Brothers, consider the time of your calling: Not many of you were wise by human standards; not many were powerful; not many were of noble birth. But God chose the foolish things of the world to shame the wise; God chose the weak things of the world to shame the strong. He chose the lowly and despised things of the world, and the things that are not, to nullify the things that are, so that no one may boast in His presence.
It is because of Him that you are in Christ Jesus, who has become for us wisdom from God: our righteousness, holiness, and redemption. Therefore, as it is written: “Let him who boasts boast in the Lord.” 1 Corinthians 1:21-31
A child in a manger that dies on a Roman cross, returned to life, and he chose you, before the foundations of the earth. How is that not hilarious? How could you not live in a way that shocks a dying world?
They Really Lived
One of my favorite movies is Secondhand Lions. It begins and ends with the brothers McCann’s deaths from trying to fly a biplane upside down through their barn. The middle is all about their fantastic lives that made these fascinating men.
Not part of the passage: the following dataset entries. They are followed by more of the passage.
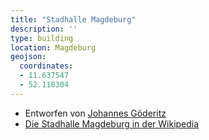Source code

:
 ```yaml
---
title: "Stadhalle Magdeburg"
description: ''
type: building
location: Magdeburg
geojson:
  coordinates:
  - 11.637547
  - 52.118304
---
```


* Entworfen von [Johannes Göderitz](/tags/Johannes-Göderitz)
* [Die Stadhalle Magdeburg in der Wikipedia](https://de.wikipedia.org/wiki/Stadthalle_Magdeburg)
At the end of the movie their nephew Walter is asked by the young grandson of a desert sheik who was part of their tall tale of a life, “So these men, they really lived? To which Walter replies, “Yeah, they really lived.” For the Christian this life is only the beginning. We are in the dress rehearsal for eternity, and our aim is that by the end of hour in which we strut and flit across the stage that what will be said of us is judged by our performance we really will live.